Instructions for the task:
Please return the lines below verbatim, beginning at the one that has "This project is" and stopping after the one that has "Join M3! was", and add no other lines.

───── Source information

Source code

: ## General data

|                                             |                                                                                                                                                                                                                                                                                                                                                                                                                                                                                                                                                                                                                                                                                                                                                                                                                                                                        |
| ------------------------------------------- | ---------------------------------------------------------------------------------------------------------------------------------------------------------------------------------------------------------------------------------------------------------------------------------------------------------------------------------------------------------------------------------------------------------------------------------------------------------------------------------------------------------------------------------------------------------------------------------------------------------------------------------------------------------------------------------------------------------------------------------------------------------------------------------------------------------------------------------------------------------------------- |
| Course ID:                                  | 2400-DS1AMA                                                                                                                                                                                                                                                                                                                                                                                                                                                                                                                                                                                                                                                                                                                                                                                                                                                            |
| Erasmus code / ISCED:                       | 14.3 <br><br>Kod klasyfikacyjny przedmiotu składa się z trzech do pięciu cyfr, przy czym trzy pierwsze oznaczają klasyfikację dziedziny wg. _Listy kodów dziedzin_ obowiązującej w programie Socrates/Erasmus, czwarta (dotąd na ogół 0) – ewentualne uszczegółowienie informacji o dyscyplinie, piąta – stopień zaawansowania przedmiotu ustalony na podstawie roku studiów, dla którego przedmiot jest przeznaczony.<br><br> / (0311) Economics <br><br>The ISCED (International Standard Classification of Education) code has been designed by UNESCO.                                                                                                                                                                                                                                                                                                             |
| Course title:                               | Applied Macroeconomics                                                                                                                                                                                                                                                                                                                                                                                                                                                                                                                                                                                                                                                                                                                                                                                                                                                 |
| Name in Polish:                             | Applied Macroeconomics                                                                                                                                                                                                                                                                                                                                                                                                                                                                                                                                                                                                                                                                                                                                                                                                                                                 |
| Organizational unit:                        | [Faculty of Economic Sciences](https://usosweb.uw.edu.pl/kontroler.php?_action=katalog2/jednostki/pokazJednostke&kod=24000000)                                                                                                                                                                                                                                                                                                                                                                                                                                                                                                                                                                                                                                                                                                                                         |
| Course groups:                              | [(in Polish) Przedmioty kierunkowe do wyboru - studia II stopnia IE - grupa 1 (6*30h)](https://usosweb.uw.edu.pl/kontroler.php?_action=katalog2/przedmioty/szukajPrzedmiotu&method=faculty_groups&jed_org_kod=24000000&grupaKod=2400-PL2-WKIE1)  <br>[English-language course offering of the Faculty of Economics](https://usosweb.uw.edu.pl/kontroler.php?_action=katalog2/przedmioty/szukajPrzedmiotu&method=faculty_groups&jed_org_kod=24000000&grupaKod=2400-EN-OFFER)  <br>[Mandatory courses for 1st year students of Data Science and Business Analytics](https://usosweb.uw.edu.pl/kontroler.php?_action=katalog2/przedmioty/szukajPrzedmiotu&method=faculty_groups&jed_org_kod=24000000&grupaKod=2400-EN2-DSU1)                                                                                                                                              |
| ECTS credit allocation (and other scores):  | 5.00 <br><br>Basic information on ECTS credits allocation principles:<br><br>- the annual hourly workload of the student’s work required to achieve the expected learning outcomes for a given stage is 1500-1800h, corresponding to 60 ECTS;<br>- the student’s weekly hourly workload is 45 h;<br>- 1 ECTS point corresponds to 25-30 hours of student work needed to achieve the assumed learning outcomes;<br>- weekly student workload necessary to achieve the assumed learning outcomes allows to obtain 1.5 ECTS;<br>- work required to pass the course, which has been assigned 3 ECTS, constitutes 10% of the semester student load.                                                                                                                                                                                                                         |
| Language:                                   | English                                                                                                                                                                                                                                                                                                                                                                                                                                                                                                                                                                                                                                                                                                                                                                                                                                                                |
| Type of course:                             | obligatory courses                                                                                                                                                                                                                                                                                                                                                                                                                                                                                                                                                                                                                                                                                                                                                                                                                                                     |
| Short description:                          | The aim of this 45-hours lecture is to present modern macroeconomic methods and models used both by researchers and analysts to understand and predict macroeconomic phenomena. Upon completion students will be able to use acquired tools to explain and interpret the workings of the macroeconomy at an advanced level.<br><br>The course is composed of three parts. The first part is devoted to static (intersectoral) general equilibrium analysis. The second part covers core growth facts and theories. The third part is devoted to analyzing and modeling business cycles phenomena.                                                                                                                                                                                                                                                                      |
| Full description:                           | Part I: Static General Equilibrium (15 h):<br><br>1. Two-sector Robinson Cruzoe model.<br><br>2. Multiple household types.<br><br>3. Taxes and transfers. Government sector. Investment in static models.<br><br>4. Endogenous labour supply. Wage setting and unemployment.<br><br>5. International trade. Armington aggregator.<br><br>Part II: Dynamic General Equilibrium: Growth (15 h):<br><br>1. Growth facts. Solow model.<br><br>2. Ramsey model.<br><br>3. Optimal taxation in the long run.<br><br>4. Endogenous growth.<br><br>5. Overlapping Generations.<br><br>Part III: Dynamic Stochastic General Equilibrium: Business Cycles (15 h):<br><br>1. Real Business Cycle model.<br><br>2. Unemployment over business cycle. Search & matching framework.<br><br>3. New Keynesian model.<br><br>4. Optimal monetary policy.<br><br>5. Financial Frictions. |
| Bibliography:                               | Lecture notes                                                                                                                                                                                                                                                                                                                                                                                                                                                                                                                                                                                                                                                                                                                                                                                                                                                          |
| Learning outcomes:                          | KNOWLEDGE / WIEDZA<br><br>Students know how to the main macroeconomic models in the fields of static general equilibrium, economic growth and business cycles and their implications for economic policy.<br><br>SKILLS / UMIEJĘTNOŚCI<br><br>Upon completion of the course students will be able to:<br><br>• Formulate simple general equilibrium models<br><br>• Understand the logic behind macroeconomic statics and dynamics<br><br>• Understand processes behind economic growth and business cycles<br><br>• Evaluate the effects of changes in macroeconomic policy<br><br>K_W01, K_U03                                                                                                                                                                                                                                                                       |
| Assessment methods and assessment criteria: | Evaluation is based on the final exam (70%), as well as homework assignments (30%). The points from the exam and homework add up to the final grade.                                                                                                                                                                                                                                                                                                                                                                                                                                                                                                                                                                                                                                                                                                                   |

──────────
───── Source information

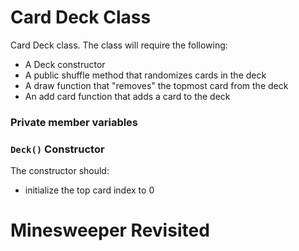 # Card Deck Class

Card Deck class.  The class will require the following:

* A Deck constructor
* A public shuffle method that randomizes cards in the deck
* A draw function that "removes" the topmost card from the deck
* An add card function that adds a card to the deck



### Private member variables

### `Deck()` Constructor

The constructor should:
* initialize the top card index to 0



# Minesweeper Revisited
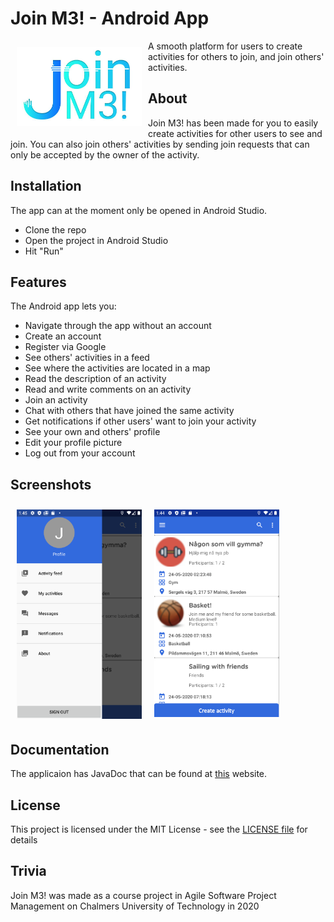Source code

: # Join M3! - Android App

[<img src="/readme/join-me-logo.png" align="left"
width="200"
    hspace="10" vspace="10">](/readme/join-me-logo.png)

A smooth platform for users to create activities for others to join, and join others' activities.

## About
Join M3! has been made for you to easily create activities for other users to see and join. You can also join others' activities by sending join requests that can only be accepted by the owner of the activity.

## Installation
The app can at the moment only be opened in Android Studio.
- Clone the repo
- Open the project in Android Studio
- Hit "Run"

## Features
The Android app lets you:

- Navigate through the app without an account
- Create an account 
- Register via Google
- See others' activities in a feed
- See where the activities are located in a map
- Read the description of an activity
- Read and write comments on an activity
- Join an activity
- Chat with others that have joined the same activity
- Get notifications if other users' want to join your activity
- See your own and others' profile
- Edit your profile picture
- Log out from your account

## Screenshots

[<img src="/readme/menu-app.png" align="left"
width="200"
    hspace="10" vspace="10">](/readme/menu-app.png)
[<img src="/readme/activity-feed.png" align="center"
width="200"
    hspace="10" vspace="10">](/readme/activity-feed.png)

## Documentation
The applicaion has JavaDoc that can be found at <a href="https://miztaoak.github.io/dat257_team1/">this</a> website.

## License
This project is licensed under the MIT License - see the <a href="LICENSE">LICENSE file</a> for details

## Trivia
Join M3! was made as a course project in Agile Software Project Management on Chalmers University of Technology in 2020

──────────

Answer:
This project is licensed under the MIT License - see the <a href="LICENSE">LICENSE file</a> for details

## Trivia
Join M3! was made as a course project in Agile Software Project Management on Chalmers University of Technology in 2020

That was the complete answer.